Recent judgements overseas are another a source of inspiration. A judgement in the Netherlands against Shell, the big Oil company, will compel the company to reduce its greenhouse emissions in line with expectations outlined in the Paris Climate Agreement. This is huge. This judgement sets an important precedent – it’s not only countries but also companies that will have to comply with the Paris agreement. Its useful to remember that the Paris Agreement obligations are not just about reducing greenhouse emissions, but also about increase in carbon sink through increase in trees and forest cover as well as about increase in use of renewables while limiting the use of fossil fuels. This Dutch judgment potentially opens many doors even in Indian environment related litigations against both companies and governments that environment defenders can use to their advantage, when they encounter projects that potentially violate the spirit of the obligations made in the Paris Agreement.
Two recent rulings, in Australia, adversely impacted mining companies including one of Indian origin (Adani). The interpretations of these agreements are profound. Firstly, the Minister of Environment owes the country’s children a ‘Duty of Care’ in ensuring that projects with serious climate change consequences do not bring harm to current and future generations.
Secondly, the concerned minister, when sanctioning use of large quantity of common resources (water, in the subject case), must employ rigorous scrutiny and due circumspection in weighing the pros and cons of long-term impact. This rule in Australia is referred to as the Water Trigger. These rulings reinforce the principle of intergenerational equity and its enforceability. They are also saying that countries must have strong laws, institutions and mechanisms to enforce environmental justice.

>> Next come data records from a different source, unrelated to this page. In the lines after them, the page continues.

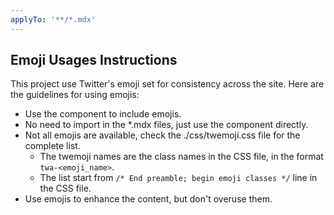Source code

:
 ```yaml
---
applyTo: '**/*.mdx'
---
```


## Emoji Usages Instructions

This project use Twitter's emoji set for consistency across the site. Here are the guidelines for using emojis:

- Use the <Twemoji emoji="<emoji_name>" /> component to include emojis.
- No need to import in the \*.mdx files, just use the component directly.
- Not all emojis are available, check the ./css/twemoji.css file for the complete list.
  - The twemoji names are the class names in the CSS file, in the format `twa-<emoji_name>`.
  - The list start from `/* End preamble; begin emoji classes */` line in the CSS file.
- Use emojis to enhance the content, but don't overuse them.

Greenhouse emissions were also the reason for shareholder activism in companies like ExxonMobil and Chevron, putting pressure on them to change their business ways to “cleaner energy forms”. An executive order in the US will also compel banks and institutional investors to disclose their climate risks in their statutory filings. As capital is global in nature, it will have ramifications in India too. Banks supporting “climate risky” projects will have a tough time from its own investors, particularly the large global and sovereign ones, producing a natural pressure to migrate towards “clean projects”.
World Environment Day is the world’s annual day to pledge commitment to preserve the planet for future generations. This year’s theme is ‘Reimagine, Recreate, Restore’. Here are few suggestions, based on this theme, for the Minister of Environment, Forests and Climate Change:
- Please reimagine the Environment Impact Assessment Policy. It must work in the interests of the Environment and the human and non-human communities that inhabit it. It must work to support development while preserving ecologies and habitats. It must encourage the use of contemporary science and must be biased towards evidence.

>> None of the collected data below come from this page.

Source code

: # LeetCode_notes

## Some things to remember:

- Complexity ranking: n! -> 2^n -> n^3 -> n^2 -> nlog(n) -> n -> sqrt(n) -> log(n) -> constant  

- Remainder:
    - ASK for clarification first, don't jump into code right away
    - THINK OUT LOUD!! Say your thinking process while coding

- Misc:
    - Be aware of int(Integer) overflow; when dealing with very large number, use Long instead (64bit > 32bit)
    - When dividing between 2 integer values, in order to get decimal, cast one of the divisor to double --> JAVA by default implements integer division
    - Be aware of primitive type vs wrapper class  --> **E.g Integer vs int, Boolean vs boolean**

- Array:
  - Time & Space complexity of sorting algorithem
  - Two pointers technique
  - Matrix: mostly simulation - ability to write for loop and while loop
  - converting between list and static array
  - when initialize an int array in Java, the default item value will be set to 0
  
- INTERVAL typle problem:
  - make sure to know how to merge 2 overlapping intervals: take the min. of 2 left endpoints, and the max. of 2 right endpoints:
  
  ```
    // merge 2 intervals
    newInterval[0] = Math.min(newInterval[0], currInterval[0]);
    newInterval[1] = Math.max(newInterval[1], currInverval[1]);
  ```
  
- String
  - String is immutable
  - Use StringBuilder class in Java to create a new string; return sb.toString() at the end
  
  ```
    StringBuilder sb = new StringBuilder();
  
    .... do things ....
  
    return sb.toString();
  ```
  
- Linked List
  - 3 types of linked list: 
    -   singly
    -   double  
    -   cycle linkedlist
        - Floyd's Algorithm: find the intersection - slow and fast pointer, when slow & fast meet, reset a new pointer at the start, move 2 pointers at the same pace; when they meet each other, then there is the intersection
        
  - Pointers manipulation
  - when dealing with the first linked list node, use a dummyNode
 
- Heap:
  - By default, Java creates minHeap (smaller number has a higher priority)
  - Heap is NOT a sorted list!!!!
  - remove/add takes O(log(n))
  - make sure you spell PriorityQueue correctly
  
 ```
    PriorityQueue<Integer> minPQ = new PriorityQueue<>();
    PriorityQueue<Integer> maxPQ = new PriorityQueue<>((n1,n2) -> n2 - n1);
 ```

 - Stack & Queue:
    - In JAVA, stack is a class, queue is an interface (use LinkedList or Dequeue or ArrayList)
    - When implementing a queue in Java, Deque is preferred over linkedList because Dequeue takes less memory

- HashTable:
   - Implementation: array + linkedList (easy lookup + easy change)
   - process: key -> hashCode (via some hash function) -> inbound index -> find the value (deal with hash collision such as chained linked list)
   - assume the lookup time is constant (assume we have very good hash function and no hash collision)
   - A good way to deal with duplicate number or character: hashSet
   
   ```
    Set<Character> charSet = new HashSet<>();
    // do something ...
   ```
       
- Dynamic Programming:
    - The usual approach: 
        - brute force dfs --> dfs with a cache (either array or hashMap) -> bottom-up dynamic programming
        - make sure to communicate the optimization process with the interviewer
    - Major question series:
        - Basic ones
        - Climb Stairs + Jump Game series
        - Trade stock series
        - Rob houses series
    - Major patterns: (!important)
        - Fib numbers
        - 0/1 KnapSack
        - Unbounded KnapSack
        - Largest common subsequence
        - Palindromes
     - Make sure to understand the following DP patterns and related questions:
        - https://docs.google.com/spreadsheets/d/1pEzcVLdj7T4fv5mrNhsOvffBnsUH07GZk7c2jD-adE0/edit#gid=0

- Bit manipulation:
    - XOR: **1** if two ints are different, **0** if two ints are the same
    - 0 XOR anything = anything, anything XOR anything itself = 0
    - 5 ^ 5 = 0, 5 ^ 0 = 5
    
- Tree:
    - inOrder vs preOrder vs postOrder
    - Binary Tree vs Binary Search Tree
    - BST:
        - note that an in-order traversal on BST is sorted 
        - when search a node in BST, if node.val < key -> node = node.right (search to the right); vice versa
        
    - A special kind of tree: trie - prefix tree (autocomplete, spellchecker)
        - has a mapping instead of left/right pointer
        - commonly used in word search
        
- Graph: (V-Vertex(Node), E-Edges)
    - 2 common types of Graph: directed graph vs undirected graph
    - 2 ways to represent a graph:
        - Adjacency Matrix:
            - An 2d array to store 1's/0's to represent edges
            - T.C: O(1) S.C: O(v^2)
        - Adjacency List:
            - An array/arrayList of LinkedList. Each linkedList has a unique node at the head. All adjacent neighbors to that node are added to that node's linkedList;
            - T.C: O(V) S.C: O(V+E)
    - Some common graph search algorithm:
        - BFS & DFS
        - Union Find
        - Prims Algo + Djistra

- Please recreate the plans for ecologically sensitive areas like Mollem, Lakshadweep, Andaman, Nicobar, Aarey, Aravalli, with one clear theme – to leave them alone
- Please restore the sanctity and autonomy of our institutions and their processes that are there to administer environmental justice
Jane Goodall said this recently, “We’ve got to stop thinking that business as usual can carry on, because it can’t. Business as usual says there can be unlimited economic development. But the planet has finite natural resources.”
We must respect that. For we have a Duty of Care.
Chandru Chawla has a normal day time job and writes at night to keep his insanity intact.
Derek Monteiro is a laidback artist, poet and composer, who dabbles in jazz when bored.